Earl Reece Stadtman was born in Carrizozo, a small town in New Mexico. In 1942, he earned a B.S. in soil science from the University of California, Berkeley, and then started graduate work at Berkeley with Horace A. Barker. He and Barker used enzyme extracts from Clostridium kluyveri to study the individual reactions involved in fatty acid synthesis and confirmed that ethanol is oxidized to acetyl phosphate, which condenses with acetate and forms butyric acid. This work on fatty acid synthesis was featured as a Journal of Biological Chemistry Classic (1). Stadtman earned his Ph.D. in 1949 and then joined Fritz Lipmann at Massachusetts General Hospital for postdoctoral work. There, Stadtman showed that acetyl-CoA was the source of active acetate in the synthesis of butyric acid from acetyl phosphate.
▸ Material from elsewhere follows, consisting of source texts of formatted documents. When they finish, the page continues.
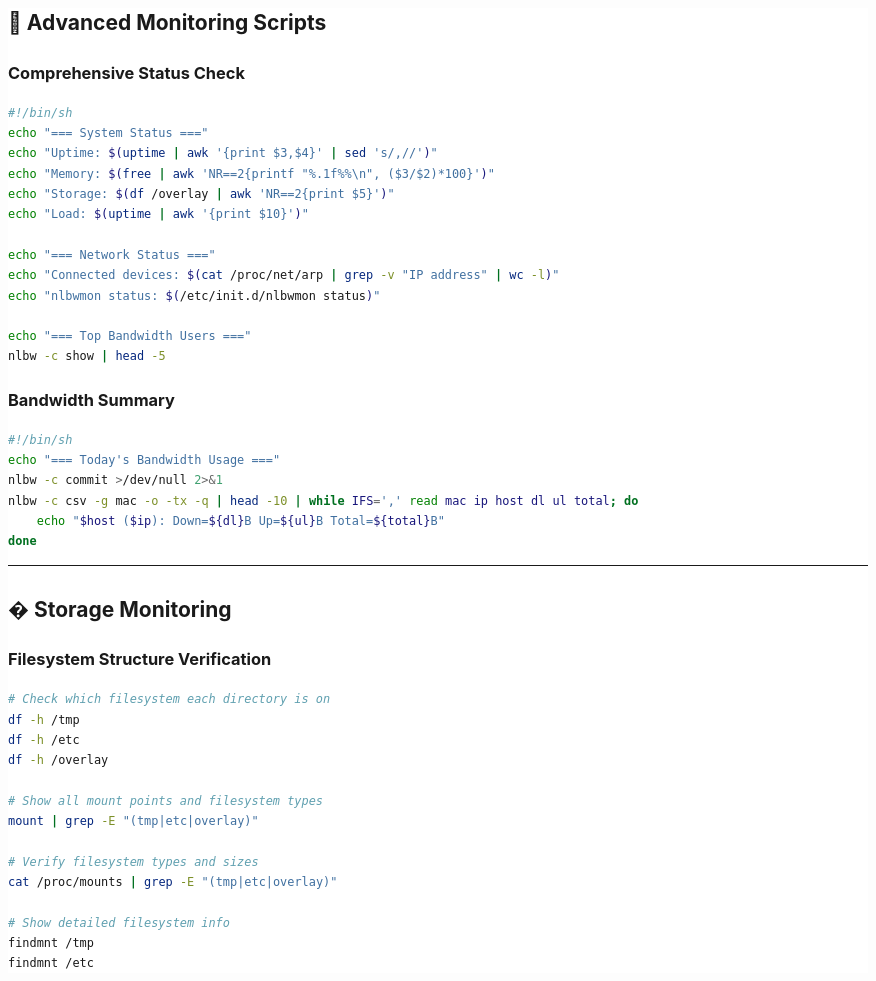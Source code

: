 ## 🚀 Advanced Monitoring Scripts

### Comprehensive Status Check
```bash
#!/bin/sh
echo "=== System Status ==="
echo "Uptime: $(uptime | awk '{print $3,$4}' | sed 's/,//')"
echo "Memory: $(free | awk 'NR==2{printf "%.1f%%\n", ($3/$2)*100}')"
echo "Storage: $(df /overlay | awk 'NR==2{print $5}')"
echo "Load: $(uptime | awk '{print $10}')"

echo "=== Network Status ==="
echo "Connected devices: $(cat /proc/net/arp | grep -v "IP address" | wc -l)"
echo "nlbwmon status: $(/etc/init.d/nlbwmon status)"

echo "=== Top Bandwidth Users ==="
nlbw -c show | head -5
```

### Bandwidth Summary
```bash
#!/bin/sh
echo "=== Today's Bandwidth Usage ==="
nlbw -c commit >/dev/null 2>&1
nlbw -c csv -g mac -o -tx -q | head -10 | while IFS=',' read mac ip host dl ul total; do
    echo "$host ($ip): Down=${dl}B Up=${ul}B Total=${total}B"
done
```

---

## �️ Storage Monitoring

### Filesystem Structure Verification
```bash
# Check which filesystem each directory is on
df -h /tmp
df -h /etc
df -h /overlay

# Show all mount points and filesystem types
mount | grep -E "(tmp|etc|overlay)"

# Verify filesystem types and sizes
cat /proc/mounts | grep -E "(tmp|etc|overlay)"

# Show detailed filesystem info
findmnt /tmp
findmnt /etc
```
In 1950, Stadtman moved to Bethesda, Maryland, to join the National Institutes of Health, where he spent the remainder of his career. At the NIH, he continued his research on fatty acid metabolism and successfully carried out the first in vitro net synthesis of acetyl-CoA. He also demonstrated that long-chain fatty acid synthesis is catalyzed by an enzyme complex in which methylmalonyl-CoA is the source of active acetate. Stadtman also spent a good deal of time working on glutamine synthetase and discovered that the end product inhibition of the enzyme was cumulative and that susceptibility to feedback inhibition occurred only when glutamine synthetase was adenylated by adenylyl transferase. He eventually surmised that glutamine synthetase activity was controlled by a cascade system in which two systems of reversible covalent modification were tightly linked. This cascade system allowed enzyme activity to be gradually shifted in response to metabolite availability.
Stadtman received many awards and honors for his numerous research discoveries including the 1979 National Medal of Science, the 1983 ASBMB-Merck Award, the 1991 Robert A. Welch Award in Chemistry, and the 1993 Paul Glen Award in Aging. He was president of the American Society of Biological Chemists in 1983 and became a member of the National Academy of Sciences in 1969.
1. Kresge, N., Simoni, R. D., and Hill, R. L. (2005) Fatty acid synthesis and glutamine synthetase: The work of Earl Stadtman. J. Biol. Chem. 280 (26)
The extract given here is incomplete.